Naranpa shuddered.
She was dimly aware that around her the sound had stilled, and she knew they watched—the woman in blue, the man in red, and all the rest. She felt someone beside her, but she could not tear her eyes away from her brother.
“It is the old way,” Sedaysa said beside her, her voice so calm Naranpa wanted nothing more than to scream.
“The Watchers ended this practice,” she said through gritted teeth. “It is forbidden.”
“Do not judge us, Sun Priest,” the woman said. “Denaochi consented, and it is his atonement.”
“Release him,” Naranpa growled, the sound of her voice so filled with anger that she did not recognize it.
“No,” the woman said simply. “That is your atonement.”
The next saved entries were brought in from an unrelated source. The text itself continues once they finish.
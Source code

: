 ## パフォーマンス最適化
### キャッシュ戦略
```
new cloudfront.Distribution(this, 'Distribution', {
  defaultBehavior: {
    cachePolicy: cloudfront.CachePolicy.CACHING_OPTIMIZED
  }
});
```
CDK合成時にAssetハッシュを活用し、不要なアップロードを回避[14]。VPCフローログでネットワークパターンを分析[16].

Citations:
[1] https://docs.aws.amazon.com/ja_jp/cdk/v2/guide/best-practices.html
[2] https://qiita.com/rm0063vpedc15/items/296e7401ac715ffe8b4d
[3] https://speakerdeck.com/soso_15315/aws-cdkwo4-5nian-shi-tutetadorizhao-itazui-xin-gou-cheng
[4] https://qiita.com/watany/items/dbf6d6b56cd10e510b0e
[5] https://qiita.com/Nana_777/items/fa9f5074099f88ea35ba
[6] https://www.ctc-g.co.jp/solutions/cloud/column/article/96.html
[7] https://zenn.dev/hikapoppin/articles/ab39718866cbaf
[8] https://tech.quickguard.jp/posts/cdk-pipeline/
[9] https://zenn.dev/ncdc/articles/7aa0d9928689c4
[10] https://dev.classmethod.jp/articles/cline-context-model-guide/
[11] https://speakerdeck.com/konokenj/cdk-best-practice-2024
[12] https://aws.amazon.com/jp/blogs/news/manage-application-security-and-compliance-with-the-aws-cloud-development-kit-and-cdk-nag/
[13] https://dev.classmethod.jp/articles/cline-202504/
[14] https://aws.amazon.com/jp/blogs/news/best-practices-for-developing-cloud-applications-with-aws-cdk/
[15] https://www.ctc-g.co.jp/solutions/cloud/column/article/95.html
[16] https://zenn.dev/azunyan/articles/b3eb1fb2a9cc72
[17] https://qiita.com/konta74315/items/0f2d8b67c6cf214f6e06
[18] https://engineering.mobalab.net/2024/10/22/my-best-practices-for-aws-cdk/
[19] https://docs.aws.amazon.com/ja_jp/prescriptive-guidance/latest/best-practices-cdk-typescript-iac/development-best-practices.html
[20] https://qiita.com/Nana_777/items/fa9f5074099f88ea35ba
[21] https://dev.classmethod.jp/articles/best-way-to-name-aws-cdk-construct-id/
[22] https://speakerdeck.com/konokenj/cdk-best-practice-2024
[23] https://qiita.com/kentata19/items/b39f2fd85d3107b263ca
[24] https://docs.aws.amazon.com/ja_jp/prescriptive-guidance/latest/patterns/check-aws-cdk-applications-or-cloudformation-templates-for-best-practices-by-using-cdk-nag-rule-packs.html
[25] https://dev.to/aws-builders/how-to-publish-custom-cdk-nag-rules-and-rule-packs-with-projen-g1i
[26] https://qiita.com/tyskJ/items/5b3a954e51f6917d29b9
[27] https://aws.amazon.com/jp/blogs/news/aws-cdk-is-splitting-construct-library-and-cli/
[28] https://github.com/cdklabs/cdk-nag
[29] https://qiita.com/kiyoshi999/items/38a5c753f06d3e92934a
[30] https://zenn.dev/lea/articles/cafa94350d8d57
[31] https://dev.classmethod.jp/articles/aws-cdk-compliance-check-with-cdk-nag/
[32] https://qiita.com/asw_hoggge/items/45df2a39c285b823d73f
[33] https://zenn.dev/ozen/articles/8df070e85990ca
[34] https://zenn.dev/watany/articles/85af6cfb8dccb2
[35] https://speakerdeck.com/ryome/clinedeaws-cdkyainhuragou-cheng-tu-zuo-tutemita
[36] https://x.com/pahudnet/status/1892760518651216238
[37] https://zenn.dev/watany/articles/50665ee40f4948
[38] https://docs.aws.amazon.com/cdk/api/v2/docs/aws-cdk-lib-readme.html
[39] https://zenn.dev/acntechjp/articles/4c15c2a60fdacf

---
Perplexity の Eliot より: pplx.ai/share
Naranpa wanted to shout that she owed these people nothing, but it was too late for argument. And the longer she delayed, the more he suffered.
She forced herself forward, the hem of her fine dress dragging through blood. Once she stood directly before him, she paused, hands raised, not knowing what to do first. Untie him? Remove the spines?
“The spines first.” It was Sedaysa again, behind her, voice gentle.
Naranpa pulled the one from his tongue first, and then the others, her hands steady for Denaochi’s sake. And then, one by one, she removed the knives, counting a dozen as they clattered to the floor. The ropes were last, and once released, he tumbled into her arms. She caught him and pulled him into her lap. Blood soaked through her dress, but she did not care.
“I’m so sorry,” she whispered, pushing his hair from his face. He had not opened his eyes, and she didn’t know if he heard her.
If he was still alive to hear her.
Grief bubbled up, dense and drowning. Her tears wetted his hair as she held him close.
“Which one of you did this?”
They had assembled before her. Sedaysa, the man in red, the woman in blue, and nine others who made up the company of the Maw known as the bosses.
“We all did.” It was the red-robed man who spoke. “I am Pasko of the Blackfire, and my blade is there.” He stepped forward to retrieve one of the discarded knives.
“I am Amalq of the Wildrose,” the woman in blue said, stepping forward, “and my blade is there.” She took another knife.
And so on they went, until Sedaysa took the last blade and they stood before her, waiting. For what she didn’t know. It all stank of ritual, not malice, but she had no use for any of it.
“And who pierced him through with those?” Her eyes touched on the stingray spines, the desire to catalog her enemies strong.
“Those he did to himself,” Pasko said. “He was not craven.”
She had not expected that, and it tore at her heart. She imagined him there, kneeling, knowing their knives would come next, as he drove the needles through his flesh.
What if I was too late? She pressed her hand to his chest. She felt a heartbeat and the slow rise and fall of his breath. He still lived, but barely. “He needs a healer.”
“No.” Sedaysa’s denial was flat and did not brook argument. “If the gods will it, he survives. If they do not…”
I must save him. But how? She thought of Zataya’s manual and its decree that the power of the sun was life itself. But what use was that here when death loomed so near?
“Life,” she whispered. “I have the power of life. I am a survivor.” She pressed her lips to her brother’s head. “And so are you.”
She closed her eyes and concentrated. She thought of the shock of hitting the icy river from a great height, the terror of waking up in her own tomb, the exhilaration of escaping the Crow God Reborn’s attack. She drew from those moments, those memories, and let them build within her. She fed them to the place in her heart, the place where the sun god dwelled within, and she willed it to spark. She knew when her hand began to glow from the low gasps of the watching crowd, and she pressed her palm to Denaochi’s chest, willing his breath to strengthen, his heart to answer the beat of her own.
And it did.
Slowly, he came back to her.
She felt a mirroring strength leave her body for his. She let it happen, let her vitality flow to him. Her head began to pound, and the room around her swayed, the heady perfume of flowers making her dizzy. Only when Denaochi coughed and began to stir did she cut the connection between them.
They gasped at the same time, and then they were both laughing, and the bosses were murmuring in shock and approval, but in this moment, she cared nothing for what they thought, only that Denaochi was alive. She turned his arms, then his hands. The wounds were pale and raised, halfway to healed.